Bagaimana cara menantikan pencairan LQ yang lebih tepat? Turunnya paket
istimewa LQ merupakan suatu kepastian dalam ketidakpastian. Pasti
diturunkan, cuma kapan akan turun, tidak tentu. Dalam banyak hadis sahih
diceritakan mengenai hal ini, secara umum ada tiga penekanan pada saat-saat
malam siaga, yang dapat dijelaskan melalui teori batas (pinjam istilah Muhammad
Syahrur): batas maksimal, sedang dan minimal. Batas maksimal pada semua malam sepuluh
terakhir Ramadan, batas sedang pada malam-malam ganjilnya, sejalan dengan
banyak hadis yang memberi penekanan pada malam ganjil, dan batas minimal pada
malam ke tujuh, tepatnya tanggal 27 Ramadan, bagi orang-orang yang tak berdaya
memaksimalkan semua malam.
Pada masa-masa penungguan inilah, menurut saya, signifikansi LQ diturunkan.

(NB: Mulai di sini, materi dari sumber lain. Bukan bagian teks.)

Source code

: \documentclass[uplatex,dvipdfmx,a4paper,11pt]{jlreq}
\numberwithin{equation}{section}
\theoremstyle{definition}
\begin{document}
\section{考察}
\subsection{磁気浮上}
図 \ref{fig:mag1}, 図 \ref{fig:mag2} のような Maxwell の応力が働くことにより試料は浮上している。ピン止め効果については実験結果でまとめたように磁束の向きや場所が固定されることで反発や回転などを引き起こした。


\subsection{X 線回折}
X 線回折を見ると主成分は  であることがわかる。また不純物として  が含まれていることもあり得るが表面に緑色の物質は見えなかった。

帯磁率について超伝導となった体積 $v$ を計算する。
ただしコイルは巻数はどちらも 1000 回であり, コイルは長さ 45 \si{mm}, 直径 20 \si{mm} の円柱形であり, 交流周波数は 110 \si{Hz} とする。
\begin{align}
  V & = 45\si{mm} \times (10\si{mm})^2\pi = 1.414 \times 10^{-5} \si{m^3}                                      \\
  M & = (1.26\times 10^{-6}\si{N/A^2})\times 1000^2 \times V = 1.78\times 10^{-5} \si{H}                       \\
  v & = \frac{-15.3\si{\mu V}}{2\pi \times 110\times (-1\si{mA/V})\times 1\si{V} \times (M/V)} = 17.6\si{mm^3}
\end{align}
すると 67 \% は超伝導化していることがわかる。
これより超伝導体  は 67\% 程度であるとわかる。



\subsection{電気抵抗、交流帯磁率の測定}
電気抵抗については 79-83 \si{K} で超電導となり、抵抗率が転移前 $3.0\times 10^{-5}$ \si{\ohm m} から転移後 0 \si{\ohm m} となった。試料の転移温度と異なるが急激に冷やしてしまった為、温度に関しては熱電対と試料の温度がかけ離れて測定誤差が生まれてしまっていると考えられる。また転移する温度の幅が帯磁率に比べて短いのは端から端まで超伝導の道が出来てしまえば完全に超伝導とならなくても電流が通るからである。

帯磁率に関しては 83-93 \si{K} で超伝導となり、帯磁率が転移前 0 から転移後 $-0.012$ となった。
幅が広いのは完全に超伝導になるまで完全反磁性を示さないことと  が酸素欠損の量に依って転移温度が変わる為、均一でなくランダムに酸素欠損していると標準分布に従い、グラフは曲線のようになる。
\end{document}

Meraih LQ tak semudah membalikkan telapak tangan, tak seringan menyantap
semangkok bakso dan tak sesantai menyeruput secangkir kopi. Tapi butuh daya
upaya untuk mengincarnya dengan berproses yang benar dengan begadang (saharul
layali), lalu mengisinya dengan bermunajat kepada Allah berupa shalat
malam, zikir, baca Al-Qur’an, salawat atau bentuk taqarrub lainnya. Bagi
yang memungkinkan datang ke masjid untuk iktikaf dalam rangka munajat itu,
bukan numpang tidur gratis. Bila tidak memungkinkan, sah-sah saja munajat di
rumah masing-masing.
Sebuah penantian dengan proses munajat inilah inti ajaran sensasi LQ itu
disyariatkan. Dengan proses yang benar akan terbentuk jiwa-jiwa besar yang bisa
menggerakkan transformasi spiritual dan sosial, sebagaimana Nabi SAW
melakukannya, dan keberhasilan beliau begitu mantap dalam membangun sebuah
tatanan kehidupan lahir batin umatnya. Sangat naif tentu bila penantian LQ
sekadar dimaknai bagai menantikan pencairan Bantuan Langsung Tunai (BLT) dari
Pemerintah di dekat pintu Kantor Pos, atau Tunjangan Hari Raya (THR) dari
juragan. Suatu penantian yang kering nilai. Setelah cair habis perkara! Tuhan tidak
main-main, lebay apalagi alay dalam menggelar paket amat istimewa ini tanpa
adanya maqashidus syari’ah (tujuan utama syariah) yang ditargetkan pada
kemaslahatan hamba-Nya. Adanya batas-batas di atas cukup menggugah kita sebenarnya
untuk senantiasa berproses. Ketidakpastian turunnya merupakan sebuah ajang uji
nyali manusia meraih kecerahan spiritual. Hidup ini butuh proses, proses
merupakan sebuah perjuangan. Pemenangnya adalah orang-orang yang
bersungguh-sungguh dan tepat dalam berproses, bukan orang-orang yang
bermalas-malasan yang berjiwa konsumtif belaka. Wallah a’lam.